Supplied material:
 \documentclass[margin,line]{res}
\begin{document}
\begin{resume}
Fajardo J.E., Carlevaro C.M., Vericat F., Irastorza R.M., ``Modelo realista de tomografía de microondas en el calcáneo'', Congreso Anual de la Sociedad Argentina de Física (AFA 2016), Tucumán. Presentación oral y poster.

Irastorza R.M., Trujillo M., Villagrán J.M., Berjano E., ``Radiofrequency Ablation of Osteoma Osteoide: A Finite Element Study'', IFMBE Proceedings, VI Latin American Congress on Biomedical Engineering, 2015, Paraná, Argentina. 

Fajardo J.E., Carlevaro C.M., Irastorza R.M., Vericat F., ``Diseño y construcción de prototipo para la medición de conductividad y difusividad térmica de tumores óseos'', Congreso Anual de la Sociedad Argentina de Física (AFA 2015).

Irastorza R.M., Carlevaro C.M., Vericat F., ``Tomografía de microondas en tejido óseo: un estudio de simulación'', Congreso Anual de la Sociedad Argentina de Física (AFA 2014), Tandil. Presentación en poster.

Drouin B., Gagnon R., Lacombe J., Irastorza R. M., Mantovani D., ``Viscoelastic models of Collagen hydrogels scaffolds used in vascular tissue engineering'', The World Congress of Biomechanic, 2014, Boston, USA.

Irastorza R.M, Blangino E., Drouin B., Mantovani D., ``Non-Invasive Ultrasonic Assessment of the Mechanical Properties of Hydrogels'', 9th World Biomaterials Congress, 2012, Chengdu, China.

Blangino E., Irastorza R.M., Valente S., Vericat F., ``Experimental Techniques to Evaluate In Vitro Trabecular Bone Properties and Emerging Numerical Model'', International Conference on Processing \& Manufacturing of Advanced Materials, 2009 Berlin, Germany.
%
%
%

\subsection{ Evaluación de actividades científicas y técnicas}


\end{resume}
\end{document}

Work instructions:
Reproduce exactly the lines from the beginning of the entries above up to and including the line that contains "Fajardo J.E., Carlevaro C.M., Vericat".

Your response:
 \documentclass[margin,line]{res}
\begin{document}
\begin{resume}
Fajardo J.E., Carlevaro C.M., Vericat F., Irastorza R.M., ``Modelo realista de tomografía de microondas en el calcáneo'', Congreso Anual de la Sociedad Argentina de Física (AFA 2016), Tucumán. Presentación oral y poster.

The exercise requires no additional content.